*** Data for review
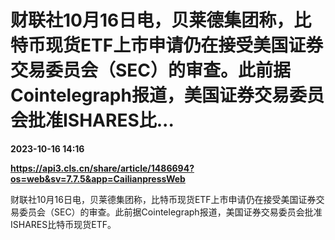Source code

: # 财联社10月16日电，贝莱德集团称，比特币现货ETF上市申请仍在接受美国证券交易委员会（SEC）的审查。此前据Cointelegraph报道，美国证券交易委员会批准ISHARES比...

**2023-10-16 14:16**

**https://api3.cls.cn/share/article/1486694?os=web&sv=7.7.5&app=CailianpressWeb**

财联社10月16日电，贝莱德集团称，比特币现货ETF上市申请仍在接受美国证券交易委员会（SEC）的审查。此前据Cointelegraph报道，美国证券交易委员会批准ISHARES比特币现货ETF。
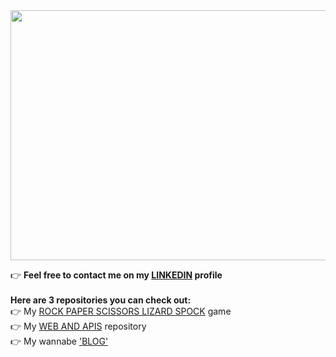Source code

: 
 <img src="https://media.giphy.com/media/IkC48u5QaYoXv55Otj/giphy.gif" width="700" height="400" />
 
👉 **Feel free to contact me on my [LINKEDIN](https://www.linkedin.com/in/karina-segruma/) profile**</br>
<br>
**Here are 3 repositories you can check out:** <br>
👉 My [ROCK PAPER SCISSORS LIZARD SPOCK](https://github.com/krnsgrm/rock-paper-scissors-lizard-spock) game <br>
👉 My [WEB AND APIS](https://github.com/krnsgrm/web-and-apis) repository <br>
👉 My wannabe ['BLOG'](https://github.com/krnsgrm/codelex-blog)

<!--
**krnsgrm/krnsgrm** is a ✨ _special_ ✨ repository because its `README.md` (this file) appears on your GitHub profile.

Here are some ideas to get you started:

- 🔭 I’m currently working on ...
- 🌱 I’m currently learning ...
- 👯 I’m looking to collaborate on ...
- 🤔 I’m looking for help with ...
- 💬 Ask me about ...
- 📫 How to reach me: ...
- 😄 Pronouns: ...
- ⚡ Fun fact: ...
-->

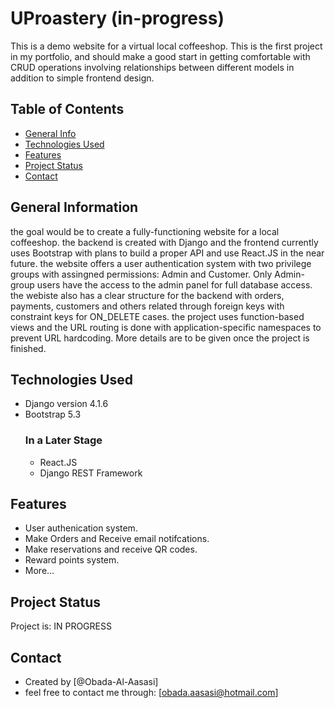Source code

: # UProastery (in-progress)
This is a demo website for a virtual local coffeeshop. This is the first project in my portfolio, and should make a good start in getting comfortable with CRUD operations involving relationships between different models in addition to simple frontend design.


## Table of Contents
* [General Info](#general-information)
* [Technologies Used](#technologies-used)
* [Features](#features)
* [Project Status](#project-status)
* [Contact](#contact)
<!-- * [License](#license) -->


## General Information
the goal would be to create a fully-functioning website for a local coffeeshop. the backend is created with Django and the frontend currently uses Bootstrap with plans to build a proper API and use React.JS in the near future. the website offers a user authentication system with two privilege groups with assingned permissions: Admin and Customer. Only Admin-group users have the access to the admin panel for full database access. the webiste also has a clear structure for the backend with orders, payments, customers and others related through foreign keys with constraint keys for ON_DELETE cases. the project uses function-based views and the URL routing is done with application-specific namespaces to prevent URL hardcoding. More details are to be given once the project is finished.
<!-- You don't have to answer all the questions - just the ones relevant to your project. -->


## Technologies Used
- Django version 4.1.6
- Bootstrap 5.3
  ### In a Later Stage
  - React.JS
  - Django REST Framework


## Features
- User authenication system.
- Make Orders and Receive email notifcations.
- Make reservations and receive QR codes.
- Reward points system.
- More...


## Project Status
Project is: IN PROGRESS


## Contact
- Created by [@Obada-Al-Aasasi]
- feel free to contact me through: [obada.aasasi@hotmail.com]


<!-- Optional -->
<!-- ## License -->
<!-- This project is open source and available under the [... License](). -->

<!-- You don't have to include all sections - just the one's relevant to your project -->
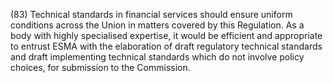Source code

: (83) Technical standards in financial services should ensure uniform conditions across the Union in matters covered by this Regulation. As a body with highly specialised expertise, it would be efficient and appropriate to entrust ESMA with the elaboration of draft regulatory technical standards and draft implementing technical standards which do not involve policy choices, for submission to the Commission.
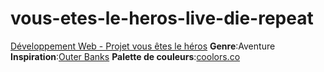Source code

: # vous-etes-le-heros-live-die-repeat
[Développement Web - Projet vous êtes le héros](https://smnarnold.com/projets/vous-etes-le-heros)
**Genre**:Aventure
**Inspiration**:[Outer Banks](https://www.imdb.com/title/tt10293938/)
**Palette de couleurs**:[coolors.co](coolors.co/c5d08a-ffe8d1-b7a48b-90d4e0-a17c68)
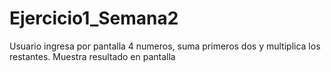 # Ejercicio1_Semana2
Usuario ingresa por pantalla 4 numeros, suma primeros dos y multiplica los restantes. Muestra resultado en pantalla
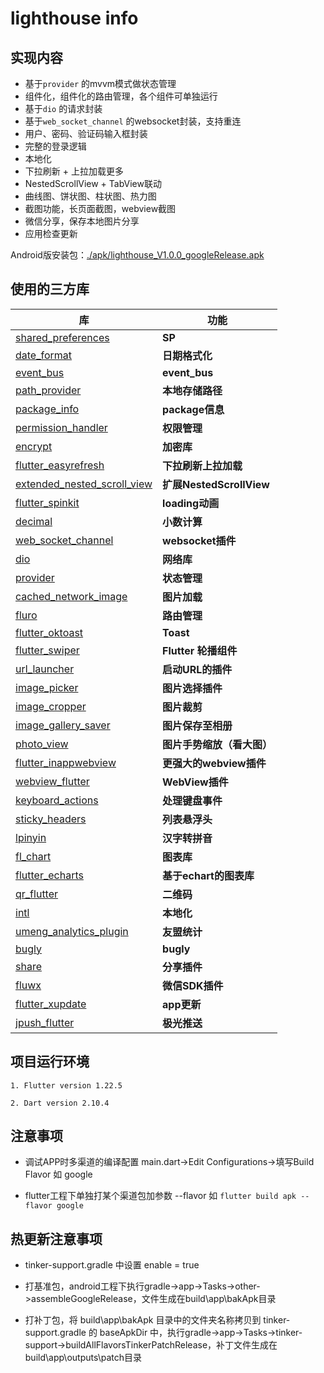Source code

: # lighthouse info

## 实现内容

* 基于`provider` 的mvvm模式做状态管理
* 组件化，组件化的路由管理，各个组件可单独运行
* 基于`dio` 的请求封装
* 基于`web_socket_channel` 的websocket封装，支持重连
* 用户、密码、验证码输入框封装
* 完整的登录逻辑
* 本地化
* 下拉刷新 + 上拉加载更多
* NestedScrollView + TabView联动
* 曲线图、饼状图、柱状图、热力图
* 截图功能，长页面截图，webview截图
* 微信分享，保存本地图片分享
* 应用检查更新

Android版安装包：[./apk/lighthouse_V1.0.0_googleRelease.apk](./apk/lighthouse_V1.0.0_googleRelease.apk)

## 使用的三方库

| 库                         | 功能             |
| -------------------------- | --------------- |
| [shared_preferences](https://github.com/flutter/plugins/tree/master/packages/shared_preferences)      | **SP**       |
| [date_format](https://github.com/tejainece/date_format)                            | **日期格式化**       |
| [event_bus](https://github.com/marcojakob/dart-event-bus)                            | **event_bus**       |
| [path_provider](https://github.com/flutter/plugins/tree/master/packages/path_provider)   | **本地存储路径**       |
| [package_info](https://github.com/flutter/plugins/tree/master/packages/package_info)     | **package信息**       |
| [permission_handler](https://github.com/Baseflow/flutter-permission-handler)      | **权限管理**       |
| [encrypt](https://github.com/leocavalcante/encrypt)                            | **加密库**       |
| [flutter_easyrefresh](https://github.com/xuelongqy/flutter_easyrefresh)  | **下拉刷新上拉加载**       |
| [extended_nested_scroll_view](https://github.com/fluttercandies/extended_nested_scroll_view)    | **扩展NestedScrollView**       |
| [flutter_spinkit](https://github.com/jogboms/flutter_spinkit)                            | **loading动画**       |
| [decimal](https://github.com/a14n/dart-decimal)                            | **小数计算**       |
| [web_socket_channel](https://github.com/dart-lang/web_socket_channel)                            | **websocket插件**       |
| [dio](https://github.com/flutterchina/dio)                            | **网络库**       |
| [provider](https://github.com/rrousselGit/provider)                   | **状态管理**     |
| [cached_network_image](https://github.com/renefloor/flutter_cached_network_image)       | **图片加载**       |
| [fluro](https://github.com/theyakka/fluro)                            | **路由管理**     |
| [flutter_oktoast](https://github.com/OpenFlutter/flutter_oktoast)     | **Toast**        |
| [flutter_swiper](https://github.com/best-flutter/flutter_swiper)      | **Flutter 轮播组件**       |
| [url_launcher](https://github.com/flutter/plugins/tree/master/packages/url_launcher)   | **启动URL的插件**       |
| [image_picker](https://github.com/flutter/plugins/tree/master/packages/image_picker)   | **图片选择插件** |
| [image_cropper](https://github.com/hnvn/flutter_image_cropper)   | **图片裁剪** |
| [image_gallery_saver](https://github.com/hui-z/image_gallery_saver)   | **图片保存至相册** |
| [photo_view](https://github.com/fireslime/photo_view)   | **图片手势缩放（看大图）** |
| [flutter_inappwebview](https://github.com/pichillilorenzo/flutter_inappwebview)    | **更强大的webview插件**       |
| [webview_flutter](https://github.com/flutter/plugins/tree/master/packages/webview_flutter)    | **WebView插件**       |
| [keyboard_actions](https://github.com/diegoveloper/flutter_keyboard_actions)                  | **处理键盘事件**       |
| [sticky_headers](https://github.com/fluttercommunity/flutter_sticky_headers)   | **列表悬浮头**       |
| [lpinyin](https://github.com/flutterchina/lpinyin)              | **汉字转拼音**   |
| [fl_chart](https://github.com/imaNNeoFighT/fl_chart)               | **图表库**       |
| [flutter_echarts](https://github.com/entronad/flutter_echarts)                   | **基于echart的图表库**   |
| [qr_flutter](https://github.com/apptreesoftware/flutter_barcode_reader)     | **二维码** |
| [intl](https://github.com/dart-lang/intl)     | **本地化** |
| [umeng_analytics_plugin](https://github.com/flmn/umeng_analytics_plugin)     | **友盟统计** |
| [bugly](https://github.com/crazecoder/flutter_bugly)     | **bugly** |
| [share](https://github.com/flutter/plugins/tree/master/packages/share)     | **分享插件** |
| [fluwx](https://github.com/OpenFlutter/fluwx)     | **微信SDK插件** |
| [flutter_xupdate](https://github.com/xuexiangjys/flutter_xupdate)     | **app更新** |
| [jpush_flutter](https://github.com/jpush/jpush-flutter-plugin)     | **极光推送** |

## 项目运行环境

    1. Flutter version 1.22.5
     
    2. Dart version 2.10.4

## 注意事项

* 调试APP时多渠道的编译配置 main.dart->Edit Configurations->填写Build Flavor 如 google

* flutter工程下单独打某个渠道包加参数 --flavor 如 `flutter build apk --flavor google`

##  热更新注意事项

* tinker-support.gradle 中设置 enable = true

* 打基准包，android工程下执行gradle->app->Tasks->other->assembleGoogleRelease，文件生成在build\app\bakApk目录

* 打补丁包，将 build\app\bakApk 目录中的文件夹名称拷贝到 tinker-support.gradle 的 baseApkDir 中，执行gradle->app->Tasks->tinker-support->buildAllFlavorsTinkerPatchRelease，补丁文件生成在build\app\outputs\patch目录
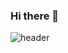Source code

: ### Hi there 👋

![header](https://capsule-render.vercel.app/api?type=Waving&color=auto&section=header&text=%20一番と申します！%20&fontSize=80)

<br />

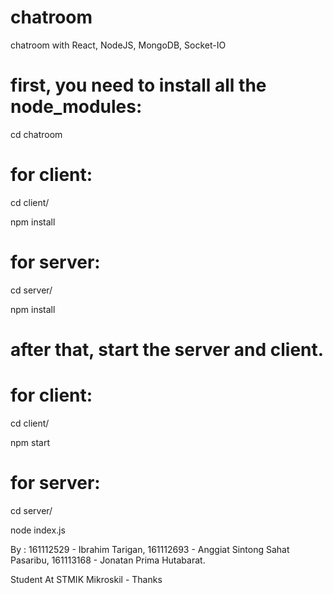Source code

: # chatroom
chatroom with React, NodeJS, MongoDB, Socket-IO

# first, you need to install all the node_modules:
cd chatroom

# for client:
cd client/

npm install

# for server:
cd server/

npm install

# after that, start the server and client.

# for client:
cd client/

npm start

# for server:
cd server/

node index.js


By :
161112529 - Ibrahim Tarigan,
161112693 - Anggiat Sintong Sahat Pasaribu,
161113168 - Jonatan Prima Hutabarat.

Student At STMIK Mikroskil -
Thanks
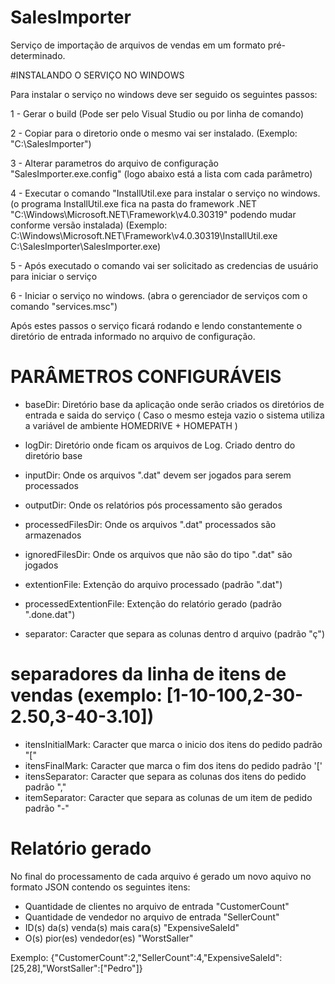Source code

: # SalesImporter
Serviço de importação de arquivos de vendas em um formato pré-determinado.


#INSTALANDO O SERVIÇO NO WINDOWS 

Para instalar o serviço no windows deve ser seguido os seguintes passos:

1 - Gerar o build (Pode ser pelo Visual Studio ou por linha de comando)

2 - Copiar para o diretorio onde o mesmo vai ser instalado. 
(Exemplo: "C:\SalesImporter\")

3 - Alterar parametros do arquivo de configuração "SalesImporter.exe.config" 
(logo abaixo está a lista com cada parâmetro)

4 - Executar o comando "InstallUtil.exe para instalar o serviço no windows. 
(o programa InstallUtil.exe fica na pasta do framework .NET "C:\Windows\Microsoft.NET\Framework\v4.0.30319\" podendo mudar conforme versão instalada)
(Exemplo: C:\Windows\Microsoft.NET\Framework\v4.0.30319\InstallUtil.exe C:\SalesImporter\SalesImporter.exe)

5 - Após executado o comando vai ser solicitado as credencias de usuário para iniciar o serviço

6 - Iniciar o serviço no windows. 
(abra o gerenciador de serviços com o comando "services.msc")

Após estes passos o serviço ficará rodando e lendo constantemente o diretório de entrada informado no arquivo de configuração.


# PARÂMETROS CONFIGURÁVEIS

- baseDir: Diretório base da aplicação onde serão criados os diretórios de entrada e saida do serviço
( Caso o mesmo esteja vazio o sistema utiliza a variável de ambiente HOMEDRIVE + HOMEPATH )

- logDir: Diretório onde ficam os arquivos de Log. Criado dentro do diretório base

- inputDir: Onde os arquivos ".dat" devem ser jogados para serem processados
- outputDir: Onde os relatórios pós processamento são gerados
- processedFilesDir: Onde os arquivos ".dat" processados são armazenados
- ignoredFilesDir: Onde os arquivos que não são do tipo ".dat" são jogados

- extentionFile: Extenção do arquivo processado (padrão ".dat")
- processedExtentionFile: Extenção do relatório gerado (padrão ".done.dat")

- separator: Caracter que separa as colunas dentro d arquivo (padrão "ç")

# separadores da linha de itens de vendas (exemplo: [1-10-100,2-30-2.50,3-40-3.10])
- itensInitialMark: Caracter que marca o inicio dos itens do pedido padrão "["
- itensFinalMark: Caracter que marca o fim dos itens do pedido padrão '['
- itensSeparator: Caracter que separa as colunas dos itens do pedido padrão ","
- itemSeparator: Caracter que separa as colunas de um item de pedido padrão "-"

# Relatório gerado

No final do processamento de cada arquivo é gerado um novo aquivo no formato JSON contendo os seguintes itens:

* Quantidade de clientes no arquivo de entrada "CustomerCount"
* Quantidade de vendedor no arquivo de entrada "SellerCount"
* ID(s) da(s) venda(s) mais cara(s) "ExpensiveSaleId"
* O(s) pior(es) vendedor(es) "WorstSaller"

Exemplo:
{"CustomerCount":2,"SellerCount":4,"ExpensiveSaleId":[25,28],"WorstSaller":["Pedro"]}


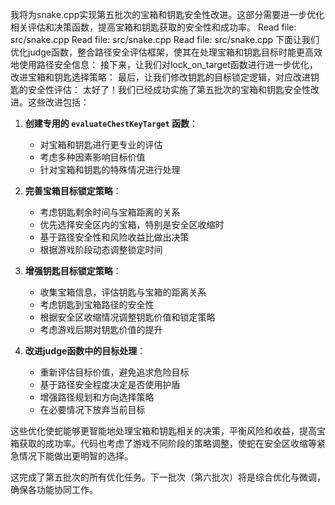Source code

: 我将为snake.cpp实现第五批次的宝箱和钥匙安全性改进。这部分需要进一步优化相关评估和决策函数，提高宝箱和钥匙获取的安全性和成功率。
Read file: src/snake.cpp
Read file: src/snake.cpp
Read file: src/snake.cpp
下面让我们优化judge函数，整合路径安全评估框架，使其在处理宝箱和钥匙目标时能更高效地使用路径安全信息：
接下来，让我们对lock_on_target函数进行进一步优化，改进宝箱和钥匙选择策略：
最后，让我们修改钥匙的目标锁定逻辑，对应改进钥匙的安全性评估：
太好了！我们已经成功实施了第五批次的宝箱和钥匙安全性改进。这些改进包括：

1. **创建专用的 `evaluateChestKeyTarget` 函数**：

   - 对宝箱和钥匙进行更专业的评估
   - 考虑多种因素影响目标价值
   - 针对宝箱和钥匙的特殊情况进行处理
2. **完善宝箱目标锁定策略**：

   - 考虑钥匙剩余时间与宝箱距离的关系
   - 优先选择安全区内的宝箱，特别是安全区收缩时
   - 基于路径安全性和风险收益比做出决策
   - 根据游戏阶段动态调整锁定时间
3. **增强钥匙目标锁定策略**：

   - 收集宝箱信息，评估钥匙与宝箱的距离关系
   - 考虑钥匙到宝箱路径的安全性
   - 根据安全区收缩情况调整钥匙价值和锁定策略
   - 考虑游戏后期对钥匙价值的提升
4. **改进judge函数中的目标处理**：

   - 重新评估目标价值，避免追求危险目标
   - 基于路径安全程度决定是否使用护盾
   - 增强路径规划和方向选择策略
   - 在必要情况下放弃当前目标

这些优化使蛇能够更智能地处理宝箱和钥匙相关的决策，平衡风险和收益，提高宝箱获取的成功率。代码也考虑了游戏不同阶段的策略调整，使蛇在安全区收缩等紧急情况下能做出更明智的选择。

这完成了第五批次的所有优化任务。下一批次（第六批次）将是综合优化与微调，确保各功能协同工作。
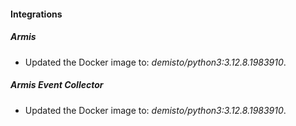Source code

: 
#### Integrations

##### Armis

- Updated the Docker image to: *demisto/python3:3.12.8.1983910*.

##### Armis Event Collector

- Updated the Docker image to: *demisto/python3:3.12.8.1983910*.

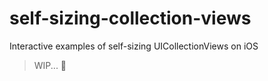 # self-sizing-collection-views
Interactive examples of self-sizing UICollectionViews on iOS

> WIP... :construction_worker:
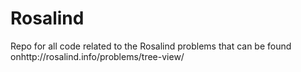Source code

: # Rosalind
Repo for all code related to the Rosalind problems that can be found onhttp://rosalind.info/problems/tree-view/
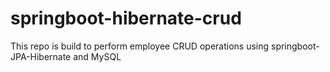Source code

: # springboot-hibernate-crud
This repo is build to perform employee CRUD operations using springboot-JPA-Hibernate and MySQL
******
Look through the records and copy down every line that holds "Tasks".

* 打基准包，android工程下执行gradle->app->Tasks->other->assembleGoogleRelease，文件生成在build\app\bakApk目录
* 打补丁包，将 build\app\bakApk 目录中的文件夹名称拷贝到 tinker-support.gradle 的 baseApkDir 中，执行gradle->app->Tasks->tinker-support->buildAllFlavorsTinkerPatchRelease，补丁文件生成在build\app\outputs\patch目录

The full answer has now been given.